=== Records provided ===

★ ★ ★

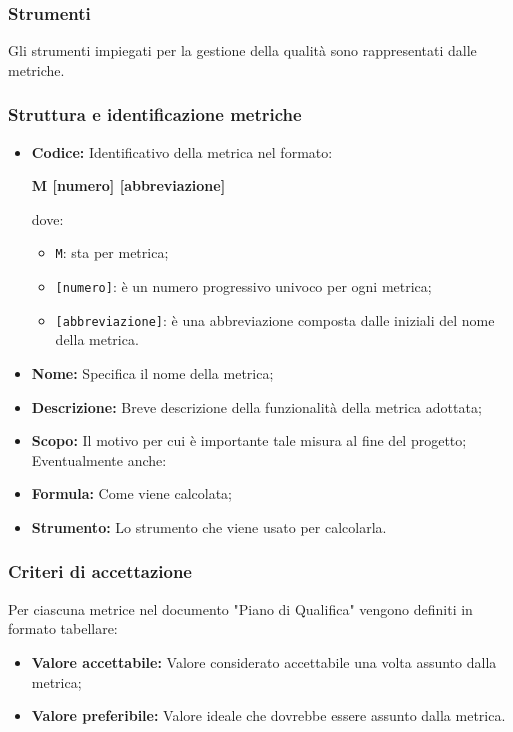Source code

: \subsubsection{Strumenti}
Gli strumenti impiegati per la gestione della qualità sono rappresentati dalle metriche.

\subsubsection{Struttura e identificazione metriche}
\begin{itemize}
    \item \textbf{Codice:} Identificativo della metrica nel formato:
          \begin{center}
              \textbf{M [numero] [abbreviazione]}
          \end{center}
          dove:
          \begin{itemize}
              \item \texttt{M}: sta per metrica;
              \item \texttt{[numero]}: è un numero progressivo univoco per ogni metrica;
              \item \texttt{[abbreviazione]}: è una abbreviazione composta dalle iniziali del nome della metrica.
          \end{itemize}
    \item \textbf{Nome:} Specifica il nome della metrica;
    \item \textbf{Descrizione:} Breve descrizione della funzionalità della metrica adottata;
    \item \textbf{Scopo:} Il motivo per cui è importante tale misura al fine del progetto;
          Eventualmente anche:
    \item \textbf{Formula:} Come viene calcolata;
    \item \textbf{Strumento:} Lo strumento che viene usato per calcolarla.
\end{itemize}

\subsubsection{Criteri di accettazione}
Per ciascuna metrice nel documento "Piano di Qualifica" vengono definiti in formato tabellare:
\begin{itemize}
    \item \textbf{Valore accettabile:} Valore considerato accettabile una volta assunto dalla metrica;
    \item \textbf{Valore preferibile:} Valore ideale che dovrebbe essere assunto dalla metrica.
\end{itemize}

★ ★ ★

=== Exercise directions ===
From the line containing "assunto dalla metrica." down to the last line of the data, transcribe every line exactly; nothing else should appear.

=== Written response ===
    \item \textbf{Valore preferibile:} Valore ideale che dovrebbe essere assunto dalla metrica.
\end{itemize}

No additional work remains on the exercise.